* [Work item]: Would you repeat exactly the part of the listing below that runs from the line containing "O segundo quarto" down to the line containing "A seguir, serão", inclusive, and nothing else?

* [Material provided]:
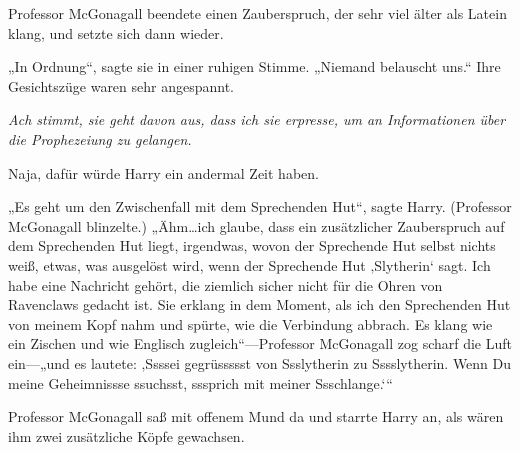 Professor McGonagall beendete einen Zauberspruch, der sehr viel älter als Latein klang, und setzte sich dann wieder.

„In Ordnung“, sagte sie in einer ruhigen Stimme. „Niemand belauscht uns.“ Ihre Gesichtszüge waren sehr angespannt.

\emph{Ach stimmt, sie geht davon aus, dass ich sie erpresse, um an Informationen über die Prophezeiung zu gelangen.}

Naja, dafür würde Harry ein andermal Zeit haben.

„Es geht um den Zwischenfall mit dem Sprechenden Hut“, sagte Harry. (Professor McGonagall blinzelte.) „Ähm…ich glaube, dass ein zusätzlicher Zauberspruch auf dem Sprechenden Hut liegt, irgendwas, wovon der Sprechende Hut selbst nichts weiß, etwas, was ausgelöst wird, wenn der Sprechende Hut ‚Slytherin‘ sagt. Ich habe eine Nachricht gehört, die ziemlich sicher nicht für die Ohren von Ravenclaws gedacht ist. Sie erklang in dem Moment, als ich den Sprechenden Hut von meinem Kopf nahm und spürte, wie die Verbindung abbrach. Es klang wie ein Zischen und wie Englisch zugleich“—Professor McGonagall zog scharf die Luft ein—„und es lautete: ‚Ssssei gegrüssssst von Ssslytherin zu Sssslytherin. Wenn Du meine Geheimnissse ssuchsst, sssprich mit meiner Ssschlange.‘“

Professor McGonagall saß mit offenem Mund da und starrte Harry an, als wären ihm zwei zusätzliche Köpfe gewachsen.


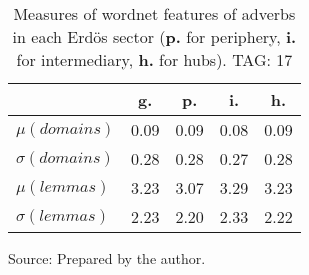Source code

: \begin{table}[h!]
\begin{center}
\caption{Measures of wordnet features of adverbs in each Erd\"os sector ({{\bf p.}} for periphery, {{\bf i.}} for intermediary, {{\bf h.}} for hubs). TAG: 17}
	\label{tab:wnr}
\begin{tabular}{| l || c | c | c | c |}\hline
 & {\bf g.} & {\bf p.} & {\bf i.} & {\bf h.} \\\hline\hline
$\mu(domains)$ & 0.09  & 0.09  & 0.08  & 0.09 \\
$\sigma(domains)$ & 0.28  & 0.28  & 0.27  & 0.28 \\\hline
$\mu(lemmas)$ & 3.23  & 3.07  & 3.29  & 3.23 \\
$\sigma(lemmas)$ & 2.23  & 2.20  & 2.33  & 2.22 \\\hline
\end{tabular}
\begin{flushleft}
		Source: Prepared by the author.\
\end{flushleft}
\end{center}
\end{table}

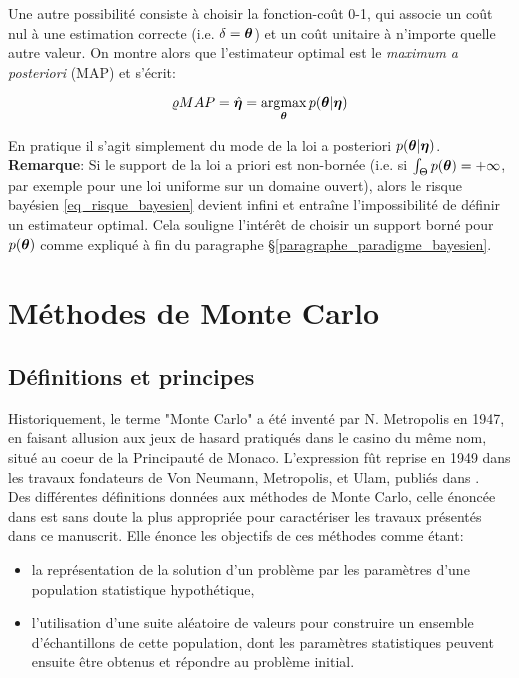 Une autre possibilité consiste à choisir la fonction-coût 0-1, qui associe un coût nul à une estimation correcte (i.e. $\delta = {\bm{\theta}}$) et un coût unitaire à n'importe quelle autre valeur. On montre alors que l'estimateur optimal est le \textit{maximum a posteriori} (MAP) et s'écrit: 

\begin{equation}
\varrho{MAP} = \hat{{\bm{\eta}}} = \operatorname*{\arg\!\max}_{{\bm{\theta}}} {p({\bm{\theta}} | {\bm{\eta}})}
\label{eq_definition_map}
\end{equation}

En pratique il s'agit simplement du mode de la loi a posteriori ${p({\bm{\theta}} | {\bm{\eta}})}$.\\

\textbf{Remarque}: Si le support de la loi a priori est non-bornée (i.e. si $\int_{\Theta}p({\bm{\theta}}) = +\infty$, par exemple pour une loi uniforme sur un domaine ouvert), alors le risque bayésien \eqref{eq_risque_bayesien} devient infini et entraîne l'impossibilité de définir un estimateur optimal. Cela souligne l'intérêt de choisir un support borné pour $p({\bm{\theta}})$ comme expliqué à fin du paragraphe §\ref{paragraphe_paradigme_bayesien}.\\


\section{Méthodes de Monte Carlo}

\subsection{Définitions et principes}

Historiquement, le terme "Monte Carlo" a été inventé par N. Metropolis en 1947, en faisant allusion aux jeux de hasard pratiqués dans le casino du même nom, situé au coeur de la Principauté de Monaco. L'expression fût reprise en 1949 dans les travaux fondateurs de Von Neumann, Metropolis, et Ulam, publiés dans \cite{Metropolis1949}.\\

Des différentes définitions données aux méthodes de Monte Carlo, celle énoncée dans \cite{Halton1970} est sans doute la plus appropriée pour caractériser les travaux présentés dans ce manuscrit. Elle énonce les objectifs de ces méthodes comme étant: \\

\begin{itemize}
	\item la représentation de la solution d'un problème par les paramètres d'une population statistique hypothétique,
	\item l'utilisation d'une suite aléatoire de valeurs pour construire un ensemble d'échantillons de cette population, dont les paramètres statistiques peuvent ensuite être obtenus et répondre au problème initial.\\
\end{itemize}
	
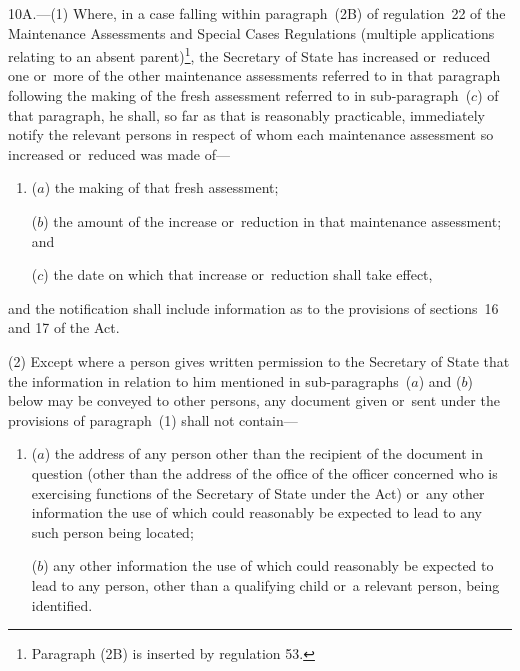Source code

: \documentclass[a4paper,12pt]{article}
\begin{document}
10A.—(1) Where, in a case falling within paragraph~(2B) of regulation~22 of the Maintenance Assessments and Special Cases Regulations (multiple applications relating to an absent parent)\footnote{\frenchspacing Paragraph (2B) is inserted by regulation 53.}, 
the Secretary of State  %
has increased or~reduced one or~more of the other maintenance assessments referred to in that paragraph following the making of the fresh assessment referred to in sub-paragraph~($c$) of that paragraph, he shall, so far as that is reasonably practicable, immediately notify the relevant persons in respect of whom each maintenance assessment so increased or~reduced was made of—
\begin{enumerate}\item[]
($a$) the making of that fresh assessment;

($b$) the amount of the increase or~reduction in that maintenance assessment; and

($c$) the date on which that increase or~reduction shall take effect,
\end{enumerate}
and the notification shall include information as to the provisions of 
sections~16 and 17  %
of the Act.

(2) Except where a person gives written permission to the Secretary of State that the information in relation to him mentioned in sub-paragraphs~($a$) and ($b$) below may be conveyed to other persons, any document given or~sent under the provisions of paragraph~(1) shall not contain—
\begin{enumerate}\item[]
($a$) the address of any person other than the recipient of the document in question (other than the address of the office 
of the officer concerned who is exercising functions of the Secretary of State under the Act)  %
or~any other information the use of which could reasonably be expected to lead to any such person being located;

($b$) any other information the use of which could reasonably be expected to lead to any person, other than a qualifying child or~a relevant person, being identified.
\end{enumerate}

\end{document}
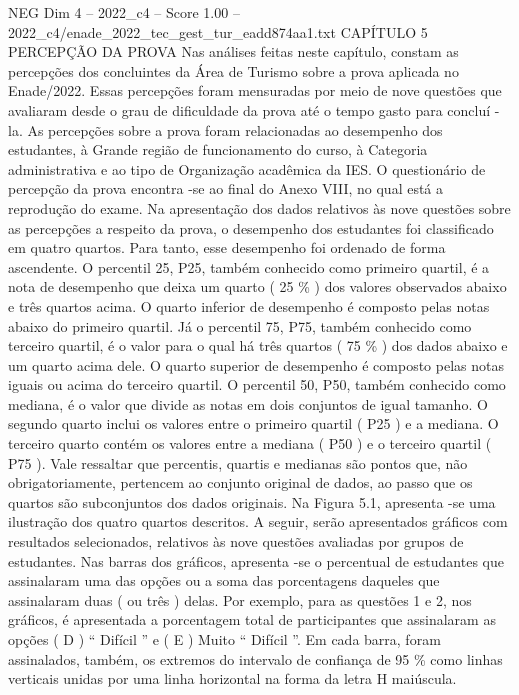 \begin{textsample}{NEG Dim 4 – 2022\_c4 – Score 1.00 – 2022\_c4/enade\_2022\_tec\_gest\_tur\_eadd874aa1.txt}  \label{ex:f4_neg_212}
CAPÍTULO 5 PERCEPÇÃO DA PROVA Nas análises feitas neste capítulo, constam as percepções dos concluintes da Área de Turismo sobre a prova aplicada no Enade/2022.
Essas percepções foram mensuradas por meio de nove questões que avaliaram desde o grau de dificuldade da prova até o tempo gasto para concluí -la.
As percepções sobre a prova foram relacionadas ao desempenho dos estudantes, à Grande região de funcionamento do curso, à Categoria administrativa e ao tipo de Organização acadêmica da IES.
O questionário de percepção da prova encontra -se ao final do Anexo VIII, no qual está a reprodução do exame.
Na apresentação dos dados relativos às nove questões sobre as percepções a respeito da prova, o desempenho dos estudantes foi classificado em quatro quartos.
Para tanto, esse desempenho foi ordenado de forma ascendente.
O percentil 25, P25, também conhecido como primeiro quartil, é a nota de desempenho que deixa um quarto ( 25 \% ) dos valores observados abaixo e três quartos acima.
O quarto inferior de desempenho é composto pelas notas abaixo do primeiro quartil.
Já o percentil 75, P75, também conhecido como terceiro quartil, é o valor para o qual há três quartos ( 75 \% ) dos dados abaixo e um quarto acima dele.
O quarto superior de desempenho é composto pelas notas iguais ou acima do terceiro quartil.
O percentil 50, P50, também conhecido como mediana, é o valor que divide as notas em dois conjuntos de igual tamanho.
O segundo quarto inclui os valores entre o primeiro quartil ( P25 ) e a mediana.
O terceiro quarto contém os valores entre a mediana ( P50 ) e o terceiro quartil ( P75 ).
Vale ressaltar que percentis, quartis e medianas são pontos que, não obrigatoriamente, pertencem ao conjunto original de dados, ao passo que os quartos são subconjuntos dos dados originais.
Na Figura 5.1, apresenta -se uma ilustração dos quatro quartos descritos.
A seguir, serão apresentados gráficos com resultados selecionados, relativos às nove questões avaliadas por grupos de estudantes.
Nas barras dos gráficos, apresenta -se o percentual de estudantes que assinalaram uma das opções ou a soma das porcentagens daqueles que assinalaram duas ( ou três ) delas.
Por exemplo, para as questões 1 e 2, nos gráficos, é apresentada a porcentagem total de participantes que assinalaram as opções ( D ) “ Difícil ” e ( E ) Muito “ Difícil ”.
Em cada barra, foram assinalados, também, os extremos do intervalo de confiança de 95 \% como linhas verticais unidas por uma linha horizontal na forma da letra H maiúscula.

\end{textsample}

* [Written reply]:
O segundo quarto inclui os valores entre o primeiro quartil ( P25 ) e a mediana.
O terceiro quarto contém os valores entre a mediana ( P50 ) e o terceiro quartil ( P75 ).
Vale ressaltar que percentis, quartis e medianas são pontos que, não obrigatoriamente, pertencem ao conjunto original de dados, ao passo que os quartos são subconjuntos dos dados originais.
Na Figura 5.1, apresenta -se uma ilustração dos quatro quartos descritos.
A seguir, serão apresentados gráficos com resultados selecionados, relativos às nove questões avaliadas por grupos de estudantes.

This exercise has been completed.